The reality is that education in Trinidad and Tobago is neither free (while subsidised, there are still costs attached) nor universal (many of the government schools are poorly equipped and inadequately staffed). Now, one educator, Professor Rose-Marie Belle Antoine, the dean at The University of the West Indies’ Faculty of Law, is calling on the state to live up to its responsibilities.

In a guest post at the hard-sitting news site Wired868, Belle Antoine argued that things like education and healthcare are human rights; “rights, not privileges, or handouts”.

Antoine was also careful to make a distinction between the government and the state, which she called “a neutralised concept that goes beyond particular administrations and political timeframes”:

Human Rights have long gone past the limitation that the subject of rights only involves what we call civil and political rights—that is, the right to life, to expression, movement, etc. Rather, the more recent understanding of rights is that they also involve what we call economic, social and cultural rights; namely, the rights to education, to health, to work, the environment and to culture.

Significantly, we have moved away from the self-imposed limitation that economic, social and cultural rights are merely unenforceable ideals. Rather, the international community now accepts that these kinds of bread and butter rights are just as vital, and in some ways more directly important, to the central dignity and equality of mankind.

Accordingly, international conventions and protocols have been signed and developed to ensure that they have tangible and concrete meaning. Ultimately, what this means, is that States now have direct legal obligations to promote and protect such rights.

Referring to the 1999 San Salvador Protocol, which raised the bar for human rights by protecting economic, social, and cultural freedoms, Antoine noted, “The bottom line is that we can no longer turn a blind eye to the State’s duties to promote, provide and protect rights to education, to health, to work, to culture and to the environment. Notably, this jurisprudence calls on States to ‘progressively realise’ these rights. What this also means is that a State cannot regress or go backward in their provision”.

Her point — supported by examples of inadequate pay and lousy working conditions, as well as the recent denial of access to government-subsidised tertiary education for people over the age of 50 — is that Trinidad and Tobago has slipped backwards.

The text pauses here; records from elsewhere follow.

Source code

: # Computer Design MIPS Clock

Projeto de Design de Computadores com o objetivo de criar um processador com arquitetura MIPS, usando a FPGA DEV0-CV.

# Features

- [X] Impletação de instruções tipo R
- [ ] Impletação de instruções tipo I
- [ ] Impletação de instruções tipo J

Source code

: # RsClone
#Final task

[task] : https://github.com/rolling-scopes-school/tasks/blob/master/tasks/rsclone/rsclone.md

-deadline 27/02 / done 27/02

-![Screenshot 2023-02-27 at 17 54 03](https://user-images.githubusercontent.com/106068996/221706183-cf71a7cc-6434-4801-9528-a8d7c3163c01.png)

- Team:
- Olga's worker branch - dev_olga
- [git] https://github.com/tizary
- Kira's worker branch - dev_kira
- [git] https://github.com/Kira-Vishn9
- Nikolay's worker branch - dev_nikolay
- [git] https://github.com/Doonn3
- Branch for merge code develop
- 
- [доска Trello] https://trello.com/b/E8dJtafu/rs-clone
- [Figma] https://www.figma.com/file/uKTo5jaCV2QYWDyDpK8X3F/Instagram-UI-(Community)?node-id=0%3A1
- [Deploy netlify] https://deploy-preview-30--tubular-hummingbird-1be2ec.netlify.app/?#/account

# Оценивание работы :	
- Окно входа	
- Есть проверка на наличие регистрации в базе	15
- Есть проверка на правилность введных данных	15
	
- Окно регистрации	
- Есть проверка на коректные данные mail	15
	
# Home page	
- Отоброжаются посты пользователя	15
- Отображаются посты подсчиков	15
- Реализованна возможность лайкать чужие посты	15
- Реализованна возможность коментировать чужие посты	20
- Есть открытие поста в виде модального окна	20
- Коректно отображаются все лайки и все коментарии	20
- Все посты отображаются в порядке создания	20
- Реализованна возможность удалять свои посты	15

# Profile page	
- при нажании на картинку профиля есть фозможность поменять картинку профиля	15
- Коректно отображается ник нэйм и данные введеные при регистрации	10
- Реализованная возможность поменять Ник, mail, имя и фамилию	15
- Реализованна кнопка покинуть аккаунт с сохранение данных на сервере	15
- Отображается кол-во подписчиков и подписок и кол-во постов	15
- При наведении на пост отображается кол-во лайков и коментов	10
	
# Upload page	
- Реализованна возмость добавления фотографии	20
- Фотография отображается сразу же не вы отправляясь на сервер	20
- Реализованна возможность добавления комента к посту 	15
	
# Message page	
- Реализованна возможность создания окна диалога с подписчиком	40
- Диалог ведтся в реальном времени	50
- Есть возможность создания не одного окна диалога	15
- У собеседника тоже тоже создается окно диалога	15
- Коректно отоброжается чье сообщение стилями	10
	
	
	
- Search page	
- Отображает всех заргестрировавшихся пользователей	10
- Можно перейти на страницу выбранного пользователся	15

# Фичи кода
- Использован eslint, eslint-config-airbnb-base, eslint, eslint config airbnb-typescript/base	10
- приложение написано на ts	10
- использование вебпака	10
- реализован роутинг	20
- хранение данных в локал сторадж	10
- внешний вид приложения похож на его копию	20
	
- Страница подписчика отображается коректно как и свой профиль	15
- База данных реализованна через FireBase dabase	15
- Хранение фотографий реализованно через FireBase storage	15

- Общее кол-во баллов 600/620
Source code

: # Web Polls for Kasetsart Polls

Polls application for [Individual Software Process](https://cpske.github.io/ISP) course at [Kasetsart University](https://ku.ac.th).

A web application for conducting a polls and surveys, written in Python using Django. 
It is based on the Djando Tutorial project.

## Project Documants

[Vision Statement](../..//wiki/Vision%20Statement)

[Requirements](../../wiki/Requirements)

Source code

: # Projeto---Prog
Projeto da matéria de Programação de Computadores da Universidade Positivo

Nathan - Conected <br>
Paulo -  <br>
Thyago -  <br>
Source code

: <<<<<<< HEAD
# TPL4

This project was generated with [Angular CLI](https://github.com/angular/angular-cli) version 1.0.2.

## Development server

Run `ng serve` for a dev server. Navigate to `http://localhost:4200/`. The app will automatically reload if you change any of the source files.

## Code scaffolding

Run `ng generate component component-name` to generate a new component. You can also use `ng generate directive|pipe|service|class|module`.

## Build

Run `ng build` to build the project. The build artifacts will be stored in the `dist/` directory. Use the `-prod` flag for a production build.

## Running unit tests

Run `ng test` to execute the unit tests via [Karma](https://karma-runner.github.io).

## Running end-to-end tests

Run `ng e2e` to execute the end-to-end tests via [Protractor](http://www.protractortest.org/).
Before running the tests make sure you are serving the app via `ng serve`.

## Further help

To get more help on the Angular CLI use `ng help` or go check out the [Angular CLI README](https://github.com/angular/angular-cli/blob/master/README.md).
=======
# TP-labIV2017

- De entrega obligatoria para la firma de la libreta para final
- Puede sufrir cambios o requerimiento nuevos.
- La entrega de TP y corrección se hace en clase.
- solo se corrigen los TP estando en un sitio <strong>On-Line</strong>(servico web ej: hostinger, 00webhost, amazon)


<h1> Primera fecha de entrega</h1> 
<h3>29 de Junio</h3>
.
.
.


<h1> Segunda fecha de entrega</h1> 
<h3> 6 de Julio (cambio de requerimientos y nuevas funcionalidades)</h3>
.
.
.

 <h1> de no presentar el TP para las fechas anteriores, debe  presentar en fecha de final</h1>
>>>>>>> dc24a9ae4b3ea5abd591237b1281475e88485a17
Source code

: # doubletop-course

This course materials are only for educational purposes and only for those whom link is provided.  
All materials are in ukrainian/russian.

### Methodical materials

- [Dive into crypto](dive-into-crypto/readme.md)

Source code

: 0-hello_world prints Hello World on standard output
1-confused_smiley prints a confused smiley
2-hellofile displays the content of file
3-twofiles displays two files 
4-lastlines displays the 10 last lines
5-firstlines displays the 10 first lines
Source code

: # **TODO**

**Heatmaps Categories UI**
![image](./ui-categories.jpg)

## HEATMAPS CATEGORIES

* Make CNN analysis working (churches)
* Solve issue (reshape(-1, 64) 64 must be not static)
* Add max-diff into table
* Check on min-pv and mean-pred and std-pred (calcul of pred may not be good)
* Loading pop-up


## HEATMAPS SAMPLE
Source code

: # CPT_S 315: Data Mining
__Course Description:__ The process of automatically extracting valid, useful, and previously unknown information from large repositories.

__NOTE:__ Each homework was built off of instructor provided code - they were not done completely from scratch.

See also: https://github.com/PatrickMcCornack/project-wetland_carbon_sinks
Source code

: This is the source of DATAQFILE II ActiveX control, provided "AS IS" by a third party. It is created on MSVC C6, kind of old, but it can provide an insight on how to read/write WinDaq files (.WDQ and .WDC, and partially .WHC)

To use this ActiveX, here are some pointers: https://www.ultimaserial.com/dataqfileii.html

Referring to a news story in which parents were seen petitioning for government intervention to upgrade one particular primary school, Belle Antoine concluded:

We have become so [de]sensitised to suffering, so unaware of and cynical about our place in the world that, on the night that the story of the kneeling parents was aired, the people-meter question was whether it was ‘politically motivated’.

Wondering if the race of the protesters might have had anything to do with the way in which the media house framed the question, she added:

Race and ethnicity should not make any difference to our entitlements and rights as citizens of this nation that we say that we want to build.

Race does not typically factor in to students’ admission to desirable secondary schools in Trinidad and Tobago, where — regardless of economic reach — citizens are intended to have access to an education. In fact, says Patrice Cox-Neaves, a lecturer at the University of the West Indies, the original concept of universal education was one in which the child was at the centre, supported by the ministry of education, school administration and teachers on one hand, and parents on the other. Just as importantly, because schools across the country were supposed to be of the same high standard, children would attend schools in their catchment area. “The idea was to be able to deal with everybody,” she explains. “It was about equity.”